EXTRACTED INFORMATION ->
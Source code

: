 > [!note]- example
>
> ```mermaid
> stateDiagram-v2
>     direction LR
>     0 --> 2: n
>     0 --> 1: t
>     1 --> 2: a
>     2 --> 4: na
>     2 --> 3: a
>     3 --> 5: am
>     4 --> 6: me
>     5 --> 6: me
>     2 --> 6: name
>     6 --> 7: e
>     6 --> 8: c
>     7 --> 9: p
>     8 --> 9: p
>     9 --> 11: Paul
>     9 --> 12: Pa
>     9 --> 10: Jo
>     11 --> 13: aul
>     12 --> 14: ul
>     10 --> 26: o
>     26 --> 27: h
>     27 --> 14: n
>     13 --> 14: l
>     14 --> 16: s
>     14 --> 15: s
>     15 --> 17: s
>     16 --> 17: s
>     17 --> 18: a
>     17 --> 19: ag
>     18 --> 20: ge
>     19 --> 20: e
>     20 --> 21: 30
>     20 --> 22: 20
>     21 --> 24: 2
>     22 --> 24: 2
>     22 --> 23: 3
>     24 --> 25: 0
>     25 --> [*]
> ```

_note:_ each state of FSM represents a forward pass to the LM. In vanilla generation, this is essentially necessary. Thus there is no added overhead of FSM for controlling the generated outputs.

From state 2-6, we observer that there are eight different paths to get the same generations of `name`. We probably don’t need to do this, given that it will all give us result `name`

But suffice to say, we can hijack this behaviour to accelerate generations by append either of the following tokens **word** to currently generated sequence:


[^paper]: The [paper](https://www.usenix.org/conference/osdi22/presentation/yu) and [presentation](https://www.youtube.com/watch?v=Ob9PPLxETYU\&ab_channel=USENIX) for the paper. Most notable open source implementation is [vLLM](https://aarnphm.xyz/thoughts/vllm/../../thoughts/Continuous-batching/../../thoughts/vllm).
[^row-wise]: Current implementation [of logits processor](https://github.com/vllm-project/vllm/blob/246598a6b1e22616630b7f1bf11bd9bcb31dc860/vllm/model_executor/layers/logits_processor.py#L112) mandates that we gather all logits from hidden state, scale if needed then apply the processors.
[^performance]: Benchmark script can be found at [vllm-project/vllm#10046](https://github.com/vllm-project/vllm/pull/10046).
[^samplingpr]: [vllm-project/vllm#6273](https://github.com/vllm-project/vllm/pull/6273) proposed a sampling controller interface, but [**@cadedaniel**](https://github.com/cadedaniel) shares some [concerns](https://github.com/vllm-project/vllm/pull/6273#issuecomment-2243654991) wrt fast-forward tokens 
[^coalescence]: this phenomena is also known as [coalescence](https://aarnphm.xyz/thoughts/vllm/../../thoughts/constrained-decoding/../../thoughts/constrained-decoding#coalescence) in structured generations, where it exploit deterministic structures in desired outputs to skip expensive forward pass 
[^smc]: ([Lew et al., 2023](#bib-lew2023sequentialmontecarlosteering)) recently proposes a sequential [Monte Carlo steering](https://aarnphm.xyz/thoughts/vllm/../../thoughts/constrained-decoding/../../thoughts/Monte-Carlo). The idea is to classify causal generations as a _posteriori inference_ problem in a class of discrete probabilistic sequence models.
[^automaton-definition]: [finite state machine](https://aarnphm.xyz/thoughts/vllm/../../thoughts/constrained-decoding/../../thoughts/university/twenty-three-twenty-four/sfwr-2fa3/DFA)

WORK REQUIRED ->
Given the entries above, say how many lines include the word "pass", and write nothing besides the number.

RESPONSE TO THIS EXERCISE ->
2